SOUTH AFRICAN HUMAN RIGHTS COMMISSION AND JON DABULA QWELANE, CASE NUMBER: 44/2009 EQ JHB
The Qwelane hate speech case is underway in the Johannesburg South Gauteng High Court wherein the respondents of the initial case have made an application to the high court challenging the constitutionality of Section 10 of the Equality Act, on which the case against Mr Qwelane was founded. Mr Qwelane was initially taken to court by the South African Human Rights Commission for hate speech. (FXI Amicus)FXI takes particular interest in this matter because it stands to define the very contentious parameters of hate speech in South Africa.
Open/View PDF (Qwelane-v-Minister-of-Justice-and-Constitutional-Development.pdf)
December 10 2009 By Bongani Phiri SAHRC, 44/2009


Johncom Media Investment Ltd. v. M (CCT 08/08) [2009] ZACC 5 (17 Mar. 2009)
This case addressed the constitutional validity of section 12 of the Divorce Act of 1979 (hereinafter, "the Act"), which related to the "publication of information that comes to light during a divorce action." The application was initiated by the owners of the Sunday Times newspaper in response to an order preventing them from publishing a report from a divorce case (involving a man suing his ex-wife for damages for concealing the fact that he was not the biological father of her child). In reviewing the case, the High Court had found in favor of the applicant, in the process holding that section 12 of the Act was indeed constitutionally impermissible.

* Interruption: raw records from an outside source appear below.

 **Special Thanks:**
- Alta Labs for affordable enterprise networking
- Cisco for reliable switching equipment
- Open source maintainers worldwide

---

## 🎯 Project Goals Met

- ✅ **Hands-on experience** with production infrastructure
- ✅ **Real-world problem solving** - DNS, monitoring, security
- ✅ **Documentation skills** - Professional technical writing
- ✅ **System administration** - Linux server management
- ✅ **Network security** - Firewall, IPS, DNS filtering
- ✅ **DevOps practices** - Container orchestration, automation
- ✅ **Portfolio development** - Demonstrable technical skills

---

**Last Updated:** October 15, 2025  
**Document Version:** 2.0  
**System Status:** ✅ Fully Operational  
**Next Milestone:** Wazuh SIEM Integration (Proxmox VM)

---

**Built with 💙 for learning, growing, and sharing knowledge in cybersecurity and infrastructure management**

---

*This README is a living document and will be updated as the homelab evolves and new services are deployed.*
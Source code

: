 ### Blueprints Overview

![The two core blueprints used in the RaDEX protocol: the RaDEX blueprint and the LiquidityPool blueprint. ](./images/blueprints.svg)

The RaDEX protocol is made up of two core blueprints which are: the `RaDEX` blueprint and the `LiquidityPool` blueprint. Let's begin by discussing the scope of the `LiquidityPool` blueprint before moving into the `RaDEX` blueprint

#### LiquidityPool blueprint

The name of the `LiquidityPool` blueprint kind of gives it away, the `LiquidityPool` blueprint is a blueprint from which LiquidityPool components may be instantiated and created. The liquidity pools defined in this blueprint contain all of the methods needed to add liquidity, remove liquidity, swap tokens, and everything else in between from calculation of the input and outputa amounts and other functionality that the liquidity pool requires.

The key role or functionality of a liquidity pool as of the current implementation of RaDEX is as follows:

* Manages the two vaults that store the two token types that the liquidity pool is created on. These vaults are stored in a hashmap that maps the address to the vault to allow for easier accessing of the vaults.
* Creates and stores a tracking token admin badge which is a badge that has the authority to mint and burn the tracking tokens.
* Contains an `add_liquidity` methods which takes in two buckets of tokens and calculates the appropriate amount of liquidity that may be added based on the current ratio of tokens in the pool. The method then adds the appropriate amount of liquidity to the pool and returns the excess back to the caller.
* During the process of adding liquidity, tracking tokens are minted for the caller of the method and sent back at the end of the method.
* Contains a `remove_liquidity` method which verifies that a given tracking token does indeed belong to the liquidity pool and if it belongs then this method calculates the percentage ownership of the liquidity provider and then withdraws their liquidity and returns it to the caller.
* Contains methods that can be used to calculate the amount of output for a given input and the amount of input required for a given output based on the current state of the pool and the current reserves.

The Constitutional Court upheld this position since this provision limited the section 16 right to free expression unjustifiably and not in accordance with the section 36 justification clause of the Bill of Rights. Section 12 also did not fall within any of the explicit exceptions to freedom of expression delineated in section 16(2) of the Constitution (e.g., limitation on free expression, if it constitutes propaganda for war).
March 17 2009 By Bongani Phiri


Out in Africa: South African Gay and Lesbian Film Festival v. Film and Publication Board (Jan. 2009)
The Out in African: South African Gay and Lesbian Film Festival (hereinafter, the "Film Festival") made an application to the Film and Publication Board to show a film entitled XXY. The film told the (fictional) story of Alex, an intersex individual with both male and female genitalia. At some point in the film, there is a simulated depiction of anal intercourse between Alex and a love interest, both of whom are under the age of eighteen in the film. A committee at the Film and Publication Board held that this portion of the film constituted child pornography, and accordingly, ordered all copies to be destroyed or turned over to the police.

The Film Festival approached the Board to rule on whether the film, in fact, constituted child pornography. The Board thus considered the definition of child pornography, considering Constitutional Court precedent in the De Reuck case, the language of the Film and Publication Act (outlawing the distribution of child pornography) and other relevant legislation. It concluded that the scene did not constitute child pornography. In its opinion, the Board issued some guidelines for assessing whether a film, photo or other expressive activity was child pornography, mandating that one should assess whether it was created primarily for aesthetic or erotic purposes. If created for erotic reasons, then the creation almost always constitutes child pornography; but if created for aesthetics, then contextual factors should be considered before qualifying a creation as pornographic.

In this case, the contextual factors pointed to this not being categorized as child pornography since the film was clearly aimed at fostering discussion, acceptance and tolerance.